Thursday, January 17, 2008

Volatility spikes as panic ensues...


The only indicator not pointing to a bounce in stocks has been the volatility index VIX. At the market lows in August and November the VIX spiked to 37.50 and 31.09 as seen below indicating a panic. Today the VIX climbed over 4 to hit a high of 28.51, breaking the trend line made by the two most recent VIX highs. Volatility usually spikes at turning points and it appears we are close to one in the markets with this kind of action. The VIX could spike further up into the 30's sure, but after today's 17% gain its probably time for a relief rally. I am now in some beaten down growth stocks (WFR, SIGM, JASO and ICE) and cash, it seems to risky to stay short here.

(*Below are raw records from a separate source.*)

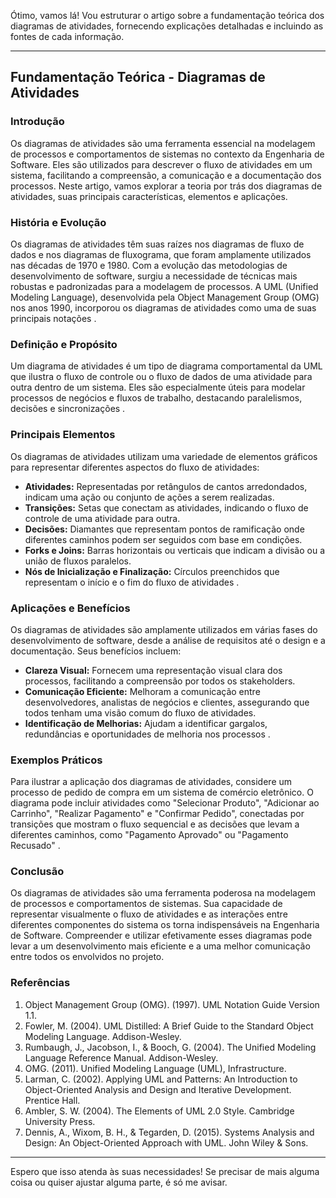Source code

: Ótimo, vamos lá! Vou estruturar o artigo sobre a fundamentação teórica dos diagramas de atividades, fornecendo explicações detalhadas e incluindo as fontes de cada informação.

---

## Fundamentação Teórica - Diagramas de Atividades

### Introdução

Os diagramas de atividades são uma ferramenta essencial na modelagem de processos e comportamentos de sistemas no contexto da Engenharia de Software. Eles são utilizados para descrever o fluxo de atividades em um sistema, facilitando a compreensão, a comunicação e a documentação dos processos. Neste artigo, vamos explorar a teoria por trás dos diagramas de atividades, suas principais características, elementos e aplicações.

### História e Evolução

Os diagramas de atividades têm suas raízes nos diagramas de fluxo de dados e nos diagramas de fluxograma, que foram amplamente utilizados nas décadas de 1970 e 1980. Com a evolução das metodologias de desenvolvimento de software, surgiu a necessidade de técnicas mais robustas e padronizadas para a modelagem de processos. A UML (Unified Modeling Language), desenvolvida pela Object Management Group (OMG) nos anos 1990, incorporou os diagramas de atividades como uma de suas principais notações  .

### Definição e Propósito

Um diagrama de atividades é um tipo de diagrama comportamental da UML que ilustra o fluxo de controle ou o fluxo de dados de uma atividade para outra dentro de um sistema. Eles são especialmente úteis para modelar processos de negócios e fluxos de trabalho, destacando paralelismos, decisões e sincronizações .

### Principais Elementos

Os diagramas de atividades utilizam uma variedade de elementos gráficos para representar diferentes aspectos do fluxo de atividades:

- **Atividades:** Representadas por retângulos de cantos arredondados, indicam uma ação ou conjunto de ações a serem realizadas.
- **Transições:** Setas que conectam as atividades, indicando o fluxo de controle de uma atividade para outra.
- **Decisões:** Diamantes que representam pontos de ramificação onde diferentes caminhos podem ser seguidos com base em condições.
- **Forks e Joins:** Barras horizontais ou verticais que indicam a divisão ou a união de fluxos paralelos.
- **Nós de Inicialização e Finalização:** Círculos preenchidos que representam o início e o fim do fluxo de atividades  .

### Aplicações e Benefícios

Os diagramas de atividades são amplamente utilizados em várias fases do desenvolvimento de software, desde a análise de requisitos até o design e a documentação. Seus benefícios incluem:

- **Clareza Visual:** Fornecem uma representação visual clara dos processos, facilitando a compreensão por todos os stakeholders.
- **Comunicação Eficiente:** Melhoram a comunicação entre desenvolvedores, analistas de negócios e clientes, assegurando que todos tenham uma visão comum do fluxo de atividades.
- **Identificação de Melhorias:** Ajudam a identificar gargalos, redundâncias e oportunidades de melhoria nos processos .

### Exemplos Práticos

Para ilustrar a aplicação dos diagramas de atividades, considere um processo de pedido de compra em um sistema de comércio eletrônico. O diagrama pode incluir atividades como "Selecionar Produto", "Adicionar ao Carrinho", "Realizar Pagamento" e "Confirmar Pedido", conectadas por transições que mostram o fluxo sequencial e as decisões que levam a diferentes caminhos, como "Pagamento Aprovado" ou "Pagamento Recusado" .

### Conclusão

Os diagramas de atividades são uma ferramenta poderosa na modelagem de processos e comportamentos de sistemas. Sua capacidade de representar visualmente o fluxo de atividades e as interações entre diferentes componentes do sistema os torna indispensáveis na Engenharia de Software. Compreender e utilizar efetivamente esses diagramas pode levar a um desenvolvimento mais eficiente e a uma melhor comunicação entre todos os envolvidos no projeto.

### Referências

1. Object Management Group (OMG). (1997). UML Notation Guide Version 1.1.
2. Fowler, M. (2004). UML Distilled: A Brief Guide to the Standard Object Modeling Language. Addison-Wesley.
3. Rumbaugh, J., Jacobson, I., & Booch, G. (2004). The Unified Modeling Language Reference Manual. Addison-Wesley.
4. OMG. (2011). Unified Modeling Language (UML), Infrastructure.
5. Larman, C. (2002). Applying UML and Patterns: An Introduction to Object-Oriented Analysis and Design and Iterative Development. Prentice Hall.
6. Ambler, S. W. (2004). The Elements of UML 2.0 Style. Cambridge University Press.
7. Dennis, A., Wixom, B. H., & Tegarden, D. (2015). Systems Analysis and Design: An Object-Oriented Approach with UML. John Wiley & Sons.

---

Espero que isso atenda às suas necessidades! Se precisar de mais alguma coisa ou quiser ajustar alguma parte, é só me avisar.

On a side note, I have very very perplexed by the VIX basically going flat since the start of 2008 while the market basically crashed (nasdaq is down more than 10%). This is quite unusual and seems to indicate a general complacency about the decline but there are other theories. It might be possible that as we enter a new regime for the market (bear mode) the usual indicators may fail to work like they used to. Specifically, in a bear market volatility may tend to decline with prices as they "trend." Whereas volatility might spike on sharp short covering rallies, it makes sense to me but this goes against the usual "volatility spikes at market bottoms" idea. I have also wondered how the put to call ratio has been able to steadily climb lately while volatility remained dormant. This is generally a rare event for markets and has been suggested to be a very bearish scenario.

2 comments:

pythagoruz said...

Is this a "recent comment"? cool!

SpearDriver said...

I thought I would just throw it up there, so we could mess with it this weekend.